- _Exercise_
Write back each entry precisely as it is given.

- _Extracted information_
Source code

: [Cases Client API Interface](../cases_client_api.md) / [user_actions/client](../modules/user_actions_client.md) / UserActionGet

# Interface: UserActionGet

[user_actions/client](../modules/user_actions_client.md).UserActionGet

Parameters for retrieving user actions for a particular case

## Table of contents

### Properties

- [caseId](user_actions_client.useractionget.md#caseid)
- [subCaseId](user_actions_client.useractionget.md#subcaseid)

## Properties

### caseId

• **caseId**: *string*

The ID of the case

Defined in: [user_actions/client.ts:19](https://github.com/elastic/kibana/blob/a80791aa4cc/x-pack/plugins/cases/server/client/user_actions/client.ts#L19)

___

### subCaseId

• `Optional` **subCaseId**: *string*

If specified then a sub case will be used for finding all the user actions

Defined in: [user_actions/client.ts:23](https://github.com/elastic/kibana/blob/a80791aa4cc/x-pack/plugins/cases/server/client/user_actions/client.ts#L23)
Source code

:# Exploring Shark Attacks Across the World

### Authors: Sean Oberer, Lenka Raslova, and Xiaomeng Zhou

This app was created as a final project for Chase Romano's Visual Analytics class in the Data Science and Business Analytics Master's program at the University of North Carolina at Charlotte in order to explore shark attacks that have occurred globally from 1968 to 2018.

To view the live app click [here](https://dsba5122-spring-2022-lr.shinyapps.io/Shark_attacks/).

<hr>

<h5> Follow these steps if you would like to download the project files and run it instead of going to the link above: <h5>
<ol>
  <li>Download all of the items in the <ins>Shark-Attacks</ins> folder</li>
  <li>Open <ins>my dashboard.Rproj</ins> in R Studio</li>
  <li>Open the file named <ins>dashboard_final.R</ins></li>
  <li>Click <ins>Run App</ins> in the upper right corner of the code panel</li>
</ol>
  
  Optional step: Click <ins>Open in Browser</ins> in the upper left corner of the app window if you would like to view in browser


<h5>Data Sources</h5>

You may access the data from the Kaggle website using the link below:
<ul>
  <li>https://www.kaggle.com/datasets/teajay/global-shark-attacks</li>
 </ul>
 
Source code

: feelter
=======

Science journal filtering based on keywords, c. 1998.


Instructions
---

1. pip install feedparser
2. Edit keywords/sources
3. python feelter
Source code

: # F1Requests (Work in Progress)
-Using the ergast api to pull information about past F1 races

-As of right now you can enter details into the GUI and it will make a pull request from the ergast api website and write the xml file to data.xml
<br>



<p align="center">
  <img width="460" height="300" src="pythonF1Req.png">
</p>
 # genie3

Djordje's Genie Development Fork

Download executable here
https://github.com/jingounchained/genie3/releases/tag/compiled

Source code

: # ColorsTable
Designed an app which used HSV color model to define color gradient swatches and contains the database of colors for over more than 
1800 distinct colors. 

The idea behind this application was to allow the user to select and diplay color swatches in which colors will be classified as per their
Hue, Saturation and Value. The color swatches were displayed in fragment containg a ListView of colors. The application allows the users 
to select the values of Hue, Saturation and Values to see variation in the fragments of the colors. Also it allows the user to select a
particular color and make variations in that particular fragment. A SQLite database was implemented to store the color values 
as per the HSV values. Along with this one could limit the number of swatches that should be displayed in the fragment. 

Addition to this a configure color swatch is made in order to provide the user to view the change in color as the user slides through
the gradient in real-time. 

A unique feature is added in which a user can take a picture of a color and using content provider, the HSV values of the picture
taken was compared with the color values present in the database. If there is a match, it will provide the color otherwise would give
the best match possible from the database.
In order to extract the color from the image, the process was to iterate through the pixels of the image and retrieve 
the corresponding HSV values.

- _Output for this task_
Source code

: [Cases Client API Interface](../cases_client_api.md) / [user_actions/client](../modules/user_actions_client.md) / UserActionGet

# Interface: UserActionGet

[user_actions/client](../modules/user_actions_client.md).UserActionGet

Parameters for retrieving user actions for a particular case

## Table of contents

### Properties

- [caseId](user_actions_client.useractionget.md#caseid)
- [subCaseId](user_actions_client.useractionget.md#subcaseid)

## Properties

### caseId

• **caseId**: *string*

The ID of the case

Defined in: [user_actions/client.ts:19](https://github.com/elastic/kibana/blob/a80791aa4cc/x-pack/plugins/cases/server/client/user_actions/client.ts#L19)

___

### subCaseId

• `Optional` **subCaseId**: *string*

If specified then a sub case will be used for finding all the user actions

Defined in: [user_actions/client.ts:23](https://github.com/elastic/kibana/blob/a80791aa4cc/x-pack/plugins/cases/server/client/user_actions/client.ts#L23)
Source code

:# Exploring Shark Attacks Across the World

### Authors: Sean Oberer, Lenka Raslova, and Xiaomeng Zhou

This app was created as a final project for Chase Romano's Visual Analytics class in the Data Science and Business Analytics Master's program at the University of North Carolina at Charlotte in order to explore shark attacks that have occurred globally from 1968 to 2018.

To view the live app click [here](https://dsba5122-spring-2022-lr.shinyapps.io/Shark_attacks/).

<hr>

<h5> Follow these steps if you would like to download the project files and run it instead of going to the link above: <h5>
<ol>
  <li>Download all of the items in the <ins>Shark-Attacks</ins> folder</li>
  <li>Open <ins>my dashboard.Rproj</ins> in R Studio</li>
  <li>Open the file named <ins>dashboard_final.R</ins></li>
  <li>Click <ins>Run App</ins> in the upper right corner of the code panel</li>
</ol>
  
  Optional step: Click <ins>Open in Browser</ins> in the upper left corner of the app window if you would like to view in browser


<h5>Data Sources</h5>

You may access the data from the Kaggle website using the link below:
<ul>
  <li>https://www.kaggle.com/datasets/teajay/global-shark-attacks</li>
 </ul>
 
Source code

: feelter
=======

Science journal filtering based on keywords, c. 1998.


Instructions
---

1. pip install feedparser
2. Edit keywords/sources
3. python feelter
Source code

: # F1Requests (Work in Progress)
-Using the ergast api to pull information about past F1 races

-As of right now you can enter details into the GUI and it will make a pull request from the ergast api website and write the xml file to data.xml
<br>



<p align="center">
  <img width="460" height="300" src="pythonF1Req.png">
</p>
 # genie3

Djordje's Genie Development Fork

Download executable here
https://github.com/jingounchained/genie3/releases/tag/compiled

Source code

: # ColorsTable
Designed an app which used HSV color model to define color gradient swatches and contains the database of colors for over more than 
1800 distinct colors. 

The idea behind this application was to allow the user to select and diplay color swatches in which colors will be classified as per their
Hue, Saturation and Value. The color swatches were displayed in fragment containg a ListView of colors. The application allows the users 
to select the values of Hue, Saturation and Values to see variation in the fragments of the colors. Also it allows the user to select a
particular color and make variations in that particular fragment. A SQLite database was implemented to store the color values 
as per the HSV values. Along with this one could limit the number of swatches that should be displayed in the fragment. 

Addition to this a configure color swatch is made in order to provide the user to view the change in color as the user slides through
the gradient in real-time. 

A unique feature is added in which a user can take a picture of a color and using content provider, the HSV values of the picture
taken was compared with the color values present in the database. If there is a match, it will provide the color otherwise would give
the best match possible from the database.
In order to extract the color from the image, the process was to iterate through the pixels of the image and retrieve 
the corresponding HSV values.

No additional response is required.